* What you will do
Filter out every line below that lacks "valued", and copy the rest.

* Data for this exercise
━━━━

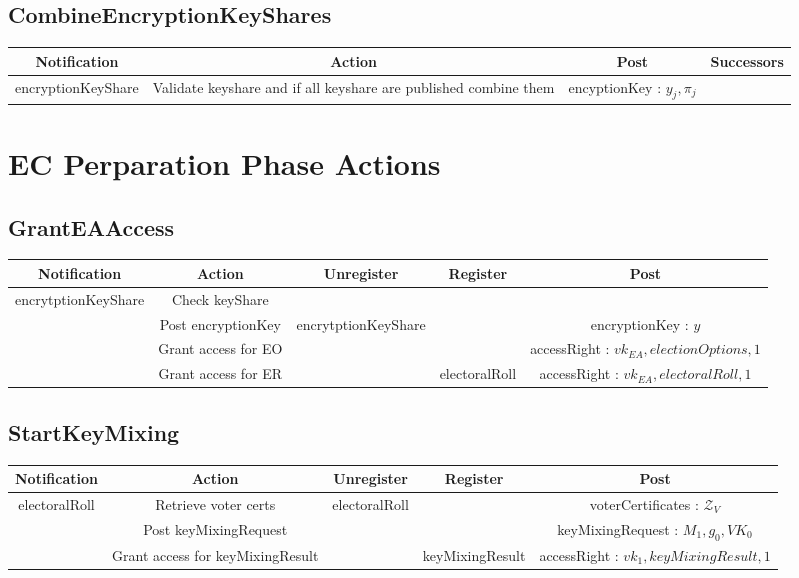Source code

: \documentclass[bibtotoc,halfparskip,oneside]{scrreprt}
\begin{document}
\begin{landscape}
\subsection{CombineEncryptionKeyShares}
\begin{tabularx}{\linewidth}{|c|c|c|X|}
\hline Notification & Action & Post & Successors\\  
\hline  encryptionKeyShare & Validate keyshare and if all keyshare are published combine them & encyptionKey : $y_j, \pi_j $ &   \\ 
\hline 
\end{tabularx}

\section{EC Perparation Phase Actions}
\subsection{GrantEAAccess}
\begin{tabular}{|c|c|c|c|c|}
\hline Notification & Action & Unregister & Register & Post \\ 
\hline encrytptionKeyShare & Check keyShare & & & \\ 
\hline & Post encryptionKey & encrytptionKeyShare & & encryptionKey : $y$  \\ 
& Grant access for EO & & & accessRight : $vk_{EA}, electionOptions , 1 $ \\
& Grant access for ER & & electoralRoll & accessRight : $vk_{EA}, electoralRoll , 1 $ \\ 
\hline 
\end{tabular}

\subsection{StartKeyMixing}
\begin{tabular}{|c|c|c|c|c|}
\hline Notification & Action & Unregister & Register & Post \\ 
\hline electoralRoll & Retrieve voter certs & electoralRoll &  & voterCertificates : $\mathcal{Z}_V$ \\ 
 & Post keyMixingRequest & & & keyMixingRequest : $M_1,g_0, VK_0 $  \\
 & Grant access for keyMixingResult & & keyMixingResult & accessRight : $vk_1, keyMixingResult , 1 $  \\
\hline 
\end{tabular}


\end{landscape}
\end{document}
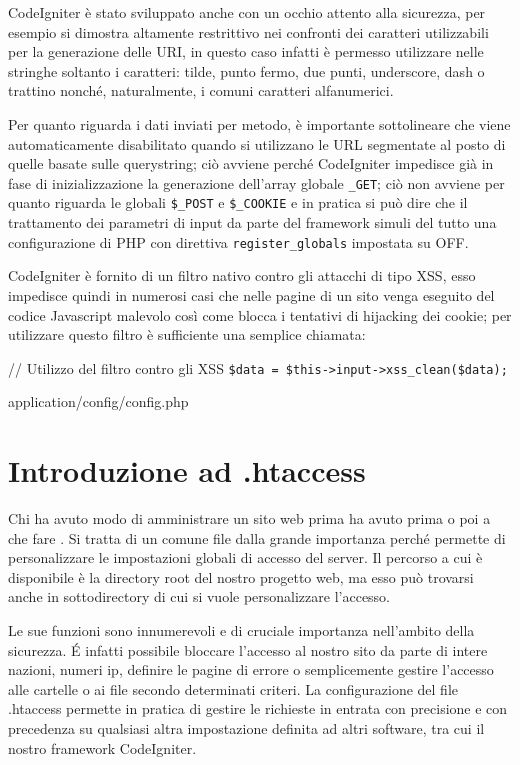 CodeIgniter è stato sviluppato anche con un occhio attento alla sicurezza, per esempio si dimostra altamente restrittivo nei confronti dei caratteri utilizzabili per la generazione delle \ac{URI}, in questo caso infatti è permesso utilizzare nelle stringhe soltanto i caratteri: tilde, punto fermo, due punti, underscore, dash o trattino nonché, naturalmente, i comuni caratteri alfanumerici.

Per quanto riguarda i dati inviati per metodo, è importante sottolineare che  viene automaticamente disabilitato quando si utilizzano le \ac{URL} segmentate al posto di quelle basate sulle querystring; ciò avviene perché CodeIgniter impedisce già in fase di inizializzazione la generazione dell'array globale \verb|_GET|; ciò non avviene per quanto riguarda le globali \verb|$_POST| e \verb|$_COOKIE| e in pratica si può dire che il trattamento dei parametri di input da parte del framework simuli del tutto una configurazione di \ac{PHP} con direttiva \verb|register_globals| impostata su OFF.

CodeIgniter è fornito di un filtro nativo contro gli attacchi di tipo \ac{XSS}, esso impedisce quindi in numerosi casi che nelle pagine di un sito venga eseguito del codice Javascript malevolo così come blocca i tentativi di hijacking dei cookie; per utilizzare questo filtro è sufficiente una semplice chiamata:

\begin{code}
// Utilizzo del filtro contro gli XSS
\verb|$data = $this->input->xss_clean($data);|
\end{code}

\begin{code}
application/config/config.php
\end{code}

\section{Introduzione ad .htaccess}
Chi ha avuto modo di amministrare un sito web prima ha avuto prima o poi a che fare . Si tratta di un comune file dalla grande importanza perché permette di personalizzare le impostazioni globali di accesso del server. Il percorso a cui è disponibile è la directory root del nostro progetto web, ma esso può trovarsi anche in sottodirectory di cui si vuole personalizzare l'accesso.

Le sue funzioni sono innumerevoli e di cruciale importanza nell'ambito della sicurezza. \'E infatti possibile bloccare l'accesso al nostro sito da parte di intere nazioni, numeri ip, definire le pagine di errore o semplicemente gestire l'accesso alle cartelle o ai file secondo determinati criteri. La configurazione del file .htaccess permette in pratica di gestire le richieste in entrata con precisione e con precedenza su qualsiasi altra impostazione definita ad altri software, tra cui il nostro framework CodeIgniter.

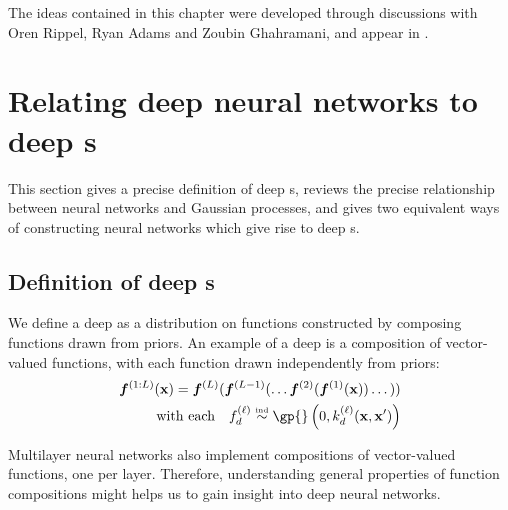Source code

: The ideas contained in this chapter were developed through discussions with Oren Rippel, Ryan Adams and Zoubin Ghahramani, and appear in \citet{DuvRipAdaGha14}.




\section{Relating deep neural networks to deep \sgp{}s}
\label{sec:relating}

This section gives a precise definition of deep \gp{}s, reviews the precise relationship between neural networks and Gaussian processes, and gives two equivalent ways of constructing neural networks which give rise to deep \gp{}s.



\subsection{Definition of deep \sgp{}s}

We define a deep \gp{} as a distribution on functions constructed by composing functions drawn from \gp{} priors.
An example of a deep \gp{} is a composition of vector-valued functions, with each function drawn independently from \gp{} priors:
%
\begin{align}
\vf^{(1:L)}(\vx) = \vf^{(L)}(\vf^{(L-1)}(\dots \vf^{(2)}(\vf^{(1)}(\vx)) \dots)) \\
\textnormal{with each} \quad f_d^{(\layerindex)}  \simind \gp{} \left( 0, k^{(\layerindex)}_d(\vx, \vx') \right) \nonumber
\label{eq:deep-gp}
\end{align}
%

Multilayer neural networks also implement compositions of vector-valued functions, one per layer.
Therefore, understanding general properties of function compositions might helps us to gain insight into deep neural networks.


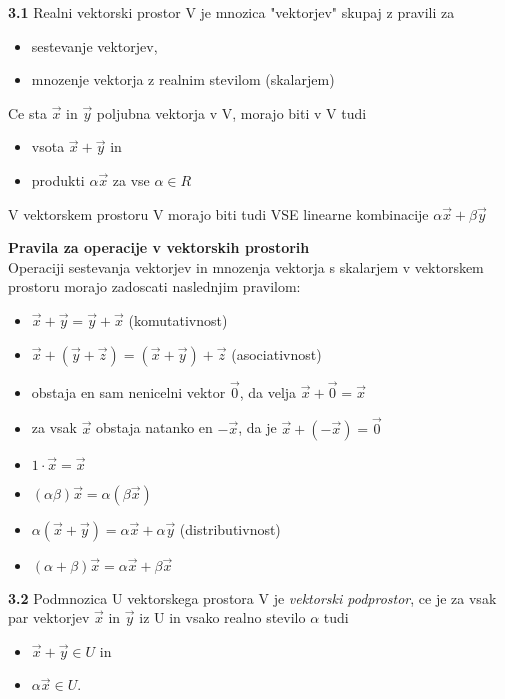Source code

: \documentclass{article}
\begin{document}
\begin{multicols}{4}
\textbf{3.1} Realni vektorski prostor V je mnozica "vektorjev" skupaj z pravili za
\begin{itemize}
    \item sestevanje vektorjev,
    \item mnozenje vektorja z realnim stevilom (skalarjem)
\end{itemize}
Ce sta $\vec{x}$ in $\vec{y}$ poljubna vektorja v V, morajo biti v V tudi
\begin{itemize}
    \item vsota $\vec{x} + \vec{y}$ in 
    \item produkti $\alpha\vec{x}$ za vse $\alpha \in R$
\end{itemize}
V vektorskem prostoru V morajo biti tudi VSE linearne kombinacije
$\alpha\vec{x} + \beta\vec{y}$

\textbf{Pravila za operacije v vektorskih prostorih}\\
Operaciji sestevanja vektorjev in mnozenja vektorja s skalarjem v vektorskem prostoru
morajo zadoscati naslednjim pravilom:
\begin{itemize}
    \item $\vec{x} + \vec{y} = \vec{y} + \vec{x}$ (komutativnost)
    \item $\vec{x} + (\vec{y} + \vec{z}) = (\vec{x} + \vec{y}) + \vec{z}$ (asociativnost)
    \item obstaja en sam nenicelni vektor $\vec{0}$, da velja $\vec{x} + \vec{0} = \vec{x}$
    \item za vsak $\vec{x}$ obstaja natanko en $-\vec{x}$, da je $\vec{x} + (-\vec{x}) = \vec{0}$
    \item $1 \cdot \vec{x} = \vec{x}$
    \item $(\alpha\beta)\vec{x} = \alpha(\beta\vec{x})$
    \item $\alpha(\vec{x} + \vec{y}) = \alpha\vec{x} + \alpha\vec{y}$ (distributivnost)
    \item $(\alpha + \beta)\vec{x} = \alpha\vec{x} + \beta\vec{x}$
\end{itemize}

\textbf{3.2} Podmnozica U vektorskega prostora V je \textit{vektorski podprostor}, ce je za
vsak par vektorjev $\vec{x}$ in $\vec{y}$ iz U in vsako realno stevilo $\alpha$ tudi
\begin{itemize}
    \item $\vec{x} + \vec{y} \in U$ in
    \item $\alpha\vec{x} \in U$.
\end{itemize}


\end{multicols}
\end{document}
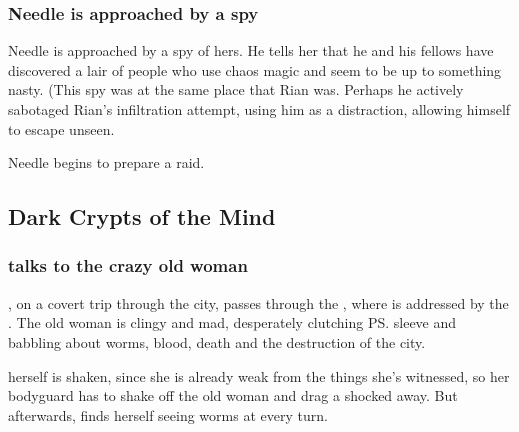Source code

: \subsubsection{Needle is approached by a spy}
Needle is approached by a spy of hers. He tells her that he and his fellows have discovered a lair of people who use chaos magic and seem to be up to something nasty. (This spy was at the same place that Rian was. Perhaps he actively sabotaged Rian's infiltration attempt, using him as a distraction, allowing himself to escape unseen. 

Needle begins to prepare a raid. 









\subsection{Dark Crypts of the Mind}





\subsubsection{\Tiroco{} talks to the crazy old woman}
\Tiroco, on a covert trip through the city, passes through the , where is addressed by the . The old woman is clingy and mad, desperately clutching \ps{\Tiroco} sleeve and babbling about worms, blood, death and the destruction of the city. 

\Tiroco{} herself is shaken, since she is already weak from the things she's witnessed, so her bodyguard has to shake off the old woman and drag a shocked \Tiroco{} away. But afterwards, \Tiroco{} finds herself seeing worms at every turn.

━━━━

* Worked solution
An example of a deep \gp{} is a composition of vector-valued functions, with each function drawn independently from \gp{} priors:
Multilayer neural networks also implement compositions of vector-valued functions, one per layer.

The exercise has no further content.